- The Washington Times - Wednesday, August 19, 2009

Former Alaska Gov. Sarah Palin, who says President Obama’s heath care reform would result in “death panels,” needs to look no further than Texas to see a slippery slope like the one she envisions.

In Texas, a legislative provision that many thought was an innocuous proposal to help people has been twisted to snatch end-of-life decisions out of the hands of families.

The provision to which Mrs. Palin refers, Section 1233 of America’s Affordable Health Choices Act of 2009, would allow Medicare to pay doctors to counsel or steer end-of-life decisions for a patient every five years or more often “if there is a significant change in the health condition of the individual” or an admission to a nursing home or long-term care facility. Both the White House and some members of Congress dispute Mrs. Palin’s contention about how this language would play out, but based on what has happened in Texas, Americans should heed her warning.

One of the drawbacks of trying to overhaul an industry as large and sweeping as health care on the short schedule demanded by the president is that there is not time to study how the legislation would work in the context of existing state law.


The truth is, for many states, Mrs. Palin’s assessment likely is dead-on, except the “death panels” would be hospital-run, not government-run. Consider Texas. The Texas Advance Directives Act of 1999 became law with support from a broad ideological spectrum, but one of its unintended consequences has been astounding. When a patient or family wants health care to continue but the attending physician does not, the Texas law allows a hospital committee to have the final say under the amorphous concept of “medical futility.”

Texas law only requires the hospital to provide the patient and family with 48 hours’ notice before a hospital “ethics” committee meets and makes a decision on terminating life support. There are few due-process safeguards in the law to protect patients during this committee proceeding.

Once the hospital ethics committee decides that further care is medically futile, the family is given just 10 days to find a facility that will accept the patient, or the hospital and doctors can end curative care with impunity. Virginia law is similar but gives the family 14 days.
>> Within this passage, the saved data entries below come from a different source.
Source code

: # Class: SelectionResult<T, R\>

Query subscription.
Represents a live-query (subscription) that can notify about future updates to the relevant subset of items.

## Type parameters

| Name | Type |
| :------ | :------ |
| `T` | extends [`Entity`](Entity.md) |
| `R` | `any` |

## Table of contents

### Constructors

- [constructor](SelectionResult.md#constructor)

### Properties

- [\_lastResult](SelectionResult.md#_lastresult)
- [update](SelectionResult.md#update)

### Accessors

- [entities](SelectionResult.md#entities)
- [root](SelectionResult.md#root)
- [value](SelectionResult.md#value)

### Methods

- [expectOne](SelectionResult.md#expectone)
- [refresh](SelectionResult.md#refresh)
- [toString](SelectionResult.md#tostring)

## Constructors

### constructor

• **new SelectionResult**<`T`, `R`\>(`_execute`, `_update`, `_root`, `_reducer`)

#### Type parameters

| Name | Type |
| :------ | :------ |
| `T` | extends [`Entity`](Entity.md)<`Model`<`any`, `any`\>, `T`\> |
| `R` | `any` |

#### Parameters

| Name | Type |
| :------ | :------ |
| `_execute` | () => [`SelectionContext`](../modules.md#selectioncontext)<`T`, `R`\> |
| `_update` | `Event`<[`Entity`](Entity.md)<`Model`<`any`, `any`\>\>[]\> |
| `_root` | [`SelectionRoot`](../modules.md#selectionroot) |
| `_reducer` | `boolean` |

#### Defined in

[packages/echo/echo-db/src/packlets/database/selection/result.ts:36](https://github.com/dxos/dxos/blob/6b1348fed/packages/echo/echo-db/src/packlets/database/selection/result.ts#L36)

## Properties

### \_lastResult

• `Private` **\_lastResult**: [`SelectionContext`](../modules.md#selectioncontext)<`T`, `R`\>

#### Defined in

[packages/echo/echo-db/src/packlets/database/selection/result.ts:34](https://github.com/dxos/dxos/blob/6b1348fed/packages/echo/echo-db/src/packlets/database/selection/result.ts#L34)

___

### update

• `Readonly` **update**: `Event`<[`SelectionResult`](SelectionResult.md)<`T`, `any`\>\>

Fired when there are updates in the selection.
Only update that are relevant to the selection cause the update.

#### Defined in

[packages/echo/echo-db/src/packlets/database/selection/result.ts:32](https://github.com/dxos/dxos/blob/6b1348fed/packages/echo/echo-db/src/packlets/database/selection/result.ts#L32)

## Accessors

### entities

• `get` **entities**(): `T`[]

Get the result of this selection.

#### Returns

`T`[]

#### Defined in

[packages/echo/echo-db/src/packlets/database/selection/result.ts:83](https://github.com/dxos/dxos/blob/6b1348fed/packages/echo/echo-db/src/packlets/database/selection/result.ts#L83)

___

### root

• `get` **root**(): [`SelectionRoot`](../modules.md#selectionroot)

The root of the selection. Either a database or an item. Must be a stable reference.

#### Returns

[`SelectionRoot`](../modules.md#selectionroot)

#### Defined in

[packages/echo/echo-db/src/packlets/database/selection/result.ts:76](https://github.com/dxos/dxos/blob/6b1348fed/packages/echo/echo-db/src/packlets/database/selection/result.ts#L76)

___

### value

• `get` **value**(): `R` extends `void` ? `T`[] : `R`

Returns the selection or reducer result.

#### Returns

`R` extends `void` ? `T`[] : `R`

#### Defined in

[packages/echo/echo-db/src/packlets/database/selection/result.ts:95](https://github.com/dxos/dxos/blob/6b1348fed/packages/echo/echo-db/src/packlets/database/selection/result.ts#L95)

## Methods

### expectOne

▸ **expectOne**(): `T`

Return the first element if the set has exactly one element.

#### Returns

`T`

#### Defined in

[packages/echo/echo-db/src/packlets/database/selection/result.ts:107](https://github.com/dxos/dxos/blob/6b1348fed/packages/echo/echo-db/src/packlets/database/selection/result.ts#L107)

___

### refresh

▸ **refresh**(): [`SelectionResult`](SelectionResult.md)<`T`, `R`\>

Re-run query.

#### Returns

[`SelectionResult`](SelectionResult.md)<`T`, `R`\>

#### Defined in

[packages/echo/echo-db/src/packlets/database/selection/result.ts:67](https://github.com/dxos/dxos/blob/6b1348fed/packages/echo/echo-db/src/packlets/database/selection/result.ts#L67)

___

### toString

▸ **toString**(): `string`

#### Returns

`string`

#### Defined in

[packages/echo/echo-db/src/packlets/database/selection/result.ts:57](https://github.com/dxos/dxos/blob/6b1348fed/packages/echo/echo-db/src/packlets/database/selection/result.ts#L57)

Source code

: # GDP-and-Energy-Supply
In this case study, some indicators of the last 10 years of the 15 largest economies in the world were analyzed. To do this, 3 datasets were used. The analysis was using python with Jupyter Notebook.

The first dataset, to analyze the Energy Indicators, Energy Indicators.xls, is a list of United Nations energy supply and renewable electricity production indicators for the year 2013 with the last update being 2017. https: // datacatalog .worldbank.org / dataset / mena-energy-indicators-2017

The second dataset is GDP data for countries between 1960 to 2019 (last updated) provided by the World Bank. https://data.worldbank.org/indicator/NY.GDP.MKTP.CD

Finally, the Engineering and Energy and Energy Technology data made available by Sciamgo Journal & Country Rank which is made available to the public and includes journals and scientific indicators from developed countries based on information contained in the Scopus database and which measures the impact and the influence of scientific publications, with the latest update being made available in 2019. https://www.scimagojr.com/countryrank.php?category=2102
Furthermore, if the statute is followed, the hospital and others involved are cloaked with complete criminal, civil and licensing immunity. In other words, even if the hospital’s decision to pull life support was incorrect, it is immune from lawsuit or prosecution. All this sounds quite like a “death panel” to me. Under Texas law, the hospitals are not just allowed to try to persuade a family to “pull the plug” but are allowed to take the action themselves and end all curative care if the family disagrees.

When patients and their families are battling a serious illness, they are in a vulnerable frame of mind. Some physicians and hospitals will try to step in during this emotional time and impose their will even when it goes against the patient’s and family’s decision and belief system. I have seen numerous Texas cases in which health care providers have tried to split families in an attempt to find someone to support the hospital’s desire to end care. In the end, though, under Texas law, the hospital can go against the family’s wishes if the family will not agree to end the life of their loved one.

The Texas experience should not be ignored in the face of proposed legislation that would nationalize a policy that further goes against individual rights. The proposal is to pay doctors to counsel patients on end-of-life decisions. In practice, those consultations likely would take place frequently, considering that it is left to the doctor to determine what a “significant change in the health condition” is. Further, imagine how worn out senior citizens might feel by the repetitive discussion each time they move between a nursing home, long-term care facility or hospital.

The end-of-life provisions of the Obama health care plan would upset the balance of power in health care decision-making in favor of doctors and hospitals and against individuals and families. The federal legislation provides an economic incentive for doctors and hospital administrators to use Medicare funds to start hastening certain patient deaths a bit sooner under existing state laws. In Texas, that balance already is tipped in favor of the health care providers, and the proposed federal legislation would only make matters worse by placing more Medicare dollars on that side of the scale.

Sen. Charles E. Grassley, Iowa Republican, is rightly concerned that the end-of-life provisions in the proposed federal law could be “misinterpreted and implemented incorrectly.” Federal lawmakers interested in protecting individual and patient rights need to study carefully the end-of-life provisions with the understanding that the law will be implemented in health care settings governed under 50 different sets of state law.

Admittedly, the warning of “death panels” is a shocking claim. But when I inform people of the effect of the Texas law and how it has trampled on individual rights, they are understandably shocked. If the Texas Advance Directives Act has shown us anything, it is that governments should leave end-of-life decisions to patients and their families.

Robert W. Painter, an attorney at Painter Law Firm PLLC, handles medical malpractice and other litigation matters and has testified on the Advance Directives Act in the Texas Legislature.